## Work instructions
Among the entries below, copy every line that carries the word "wire".

## Supplied data
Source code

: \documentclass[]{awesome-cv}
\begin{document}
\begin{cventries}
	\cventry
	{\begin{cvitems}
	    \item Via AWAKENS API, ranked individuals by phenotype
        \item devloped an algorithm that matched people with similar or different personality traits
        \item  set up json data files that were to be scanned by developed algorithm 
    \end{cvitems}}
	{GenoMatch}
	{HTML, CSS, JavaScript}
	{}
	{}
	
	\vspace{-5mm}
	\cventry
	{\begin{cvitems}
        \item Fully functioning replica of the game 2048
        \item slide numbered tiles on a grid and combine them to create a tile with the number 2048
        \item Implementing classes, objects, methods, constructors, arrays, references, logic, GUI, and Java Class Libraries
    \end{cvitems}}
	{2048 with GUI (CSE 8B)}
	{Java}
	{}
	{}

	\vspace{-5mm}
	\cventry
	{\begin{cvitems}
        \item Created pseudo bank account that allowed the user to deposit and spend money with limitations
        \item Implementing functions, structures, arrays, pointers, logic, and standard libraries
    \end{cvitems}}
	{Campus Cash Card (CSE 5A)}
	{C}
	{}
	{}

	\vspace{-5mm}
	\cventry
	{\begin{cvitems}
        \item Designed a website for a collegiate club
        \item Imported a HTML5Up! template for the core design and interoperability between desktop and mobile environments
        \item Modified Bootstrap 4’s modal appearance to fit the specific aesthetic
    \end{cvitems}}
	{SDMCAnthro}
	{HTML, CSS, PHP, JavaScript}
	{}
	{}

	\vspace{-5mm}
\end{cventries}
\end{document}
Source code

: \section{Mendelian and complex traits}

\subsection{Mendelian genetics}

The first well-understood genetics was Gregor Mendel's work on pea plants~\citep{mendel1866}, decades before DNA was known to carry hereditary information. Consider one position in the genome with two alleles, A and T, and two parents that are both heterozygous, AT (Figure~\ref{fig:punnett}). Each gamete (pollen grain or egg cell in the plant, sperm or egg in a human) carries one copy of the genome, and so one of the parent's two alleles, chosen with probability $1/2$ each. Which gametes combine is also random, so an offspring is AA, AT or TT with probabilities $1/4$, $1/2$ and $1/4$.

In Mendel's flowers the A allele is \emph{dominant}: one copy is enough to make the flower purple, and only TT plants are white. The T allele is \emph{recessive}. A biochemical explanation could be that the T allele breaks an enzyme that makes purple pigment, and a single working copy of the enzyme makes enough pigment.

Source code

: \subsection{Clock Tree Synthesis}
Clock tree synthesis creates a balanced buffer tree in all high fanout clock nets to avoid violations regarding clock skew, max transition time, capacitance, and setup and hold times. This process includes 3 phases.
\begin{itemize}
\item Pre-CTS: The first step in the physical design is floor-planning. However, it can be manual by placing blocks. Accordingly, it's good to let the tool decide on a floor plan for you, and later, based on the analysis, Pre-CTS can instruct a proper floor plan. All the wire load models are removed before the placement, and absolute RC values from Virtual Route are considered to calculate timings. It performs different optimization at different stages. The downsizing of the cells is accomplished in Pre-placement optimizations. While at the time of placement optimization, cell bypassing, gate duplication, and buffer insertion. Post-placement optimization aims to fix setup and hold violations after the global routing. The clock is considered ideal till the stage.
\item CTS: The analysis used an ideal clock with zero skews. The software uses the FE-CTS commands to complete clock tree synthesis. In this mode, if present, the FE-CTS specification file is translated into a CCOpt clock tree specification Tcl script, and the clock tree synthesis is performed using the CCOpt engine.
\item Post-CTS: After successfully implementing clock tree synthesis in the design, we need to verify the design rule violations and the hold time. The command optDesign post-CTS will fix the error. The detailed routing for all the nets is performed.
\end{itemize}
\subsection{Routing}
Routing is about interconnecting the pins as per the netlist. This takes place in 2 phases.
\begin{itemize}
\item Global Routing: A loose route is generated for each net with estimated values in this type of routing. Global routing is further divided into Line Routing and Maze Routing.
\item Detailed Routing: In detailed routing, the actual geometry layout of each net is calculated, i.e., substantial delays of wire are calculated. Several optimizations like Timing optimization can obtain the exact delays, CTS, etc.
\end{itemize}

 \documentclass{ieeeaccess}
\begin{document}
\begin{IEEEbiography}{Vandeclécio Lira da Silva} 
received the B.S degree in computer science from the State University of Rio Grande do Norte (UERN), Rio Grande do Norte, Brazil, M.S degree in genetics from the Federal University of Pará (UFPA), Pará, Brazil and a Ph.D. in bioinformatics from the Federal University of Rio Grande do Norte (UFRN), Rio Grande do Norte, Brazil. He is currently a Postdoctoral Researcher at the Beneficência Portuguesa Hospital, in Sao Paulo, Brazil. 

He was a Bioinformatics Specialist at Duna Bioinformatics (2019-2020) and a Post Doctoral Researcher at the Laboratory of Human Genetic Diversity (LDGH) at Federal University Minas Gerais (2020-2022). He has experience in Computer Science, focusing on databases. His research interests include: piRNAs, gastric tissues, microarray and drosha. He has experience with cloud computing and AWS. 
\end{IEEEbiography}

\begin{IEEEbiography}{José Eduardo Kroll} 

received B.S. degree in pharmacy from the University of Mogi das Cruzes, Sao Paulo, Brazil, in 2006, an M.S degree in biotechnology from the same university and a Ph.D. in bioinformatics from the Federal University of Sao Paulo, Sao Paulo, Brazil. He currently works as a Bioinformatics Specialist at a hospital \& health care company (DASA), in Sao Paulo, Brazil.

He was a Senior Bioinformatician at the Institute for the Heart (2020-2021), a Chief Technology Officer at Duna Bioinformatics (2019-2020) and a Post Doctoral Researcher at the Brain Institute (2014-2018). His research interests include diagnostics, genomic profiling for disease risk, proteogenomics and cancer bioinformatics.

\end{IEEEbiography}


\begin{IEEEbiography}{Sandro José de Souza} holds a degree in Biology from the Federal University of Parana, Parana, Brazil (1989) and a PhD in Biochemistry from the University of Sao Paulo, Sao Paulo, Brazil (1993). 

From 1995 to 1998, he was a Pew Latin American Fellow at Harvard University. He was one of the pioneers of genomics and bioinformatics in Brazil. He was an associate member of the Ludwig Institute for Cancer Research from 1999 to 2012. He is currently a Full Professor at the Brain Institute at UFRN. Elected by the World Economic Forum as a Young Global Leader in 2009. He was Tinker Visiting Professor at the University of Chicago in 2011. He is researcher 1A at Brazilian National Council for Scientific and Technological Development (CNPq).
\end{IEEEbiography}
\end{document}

## Task solution
\item Pre-CTS: The first step in the physical design is floor-planning. However, it can be manual by placing blocks. Accordingly, it's good to let the tool decide on a floor plan for you, and later, based on the analysis, Pre-CTS can instruct a proper floor plan. All the wire load models are removed before the placement, and absolute RC values from Virtual Route are considered to calculate timings. It performs different optimization at different stages. The downsizing of the cells is accomplished in Pre-placement optimizations. While at the time of placement optimization, cell bypassing, gate duplication, and buffer insertion. Post-placement optimization aims to fix setup and hold violations after the global routing. The clock is considered ideal till the stage.
\item Detailed Routing: In detailed routing, the actual geometry layout of each net is calculated, i.e., substantial delays of wire are calculated. Several optimizations like Timing optimization can obtain the exact delays, CTS, etc.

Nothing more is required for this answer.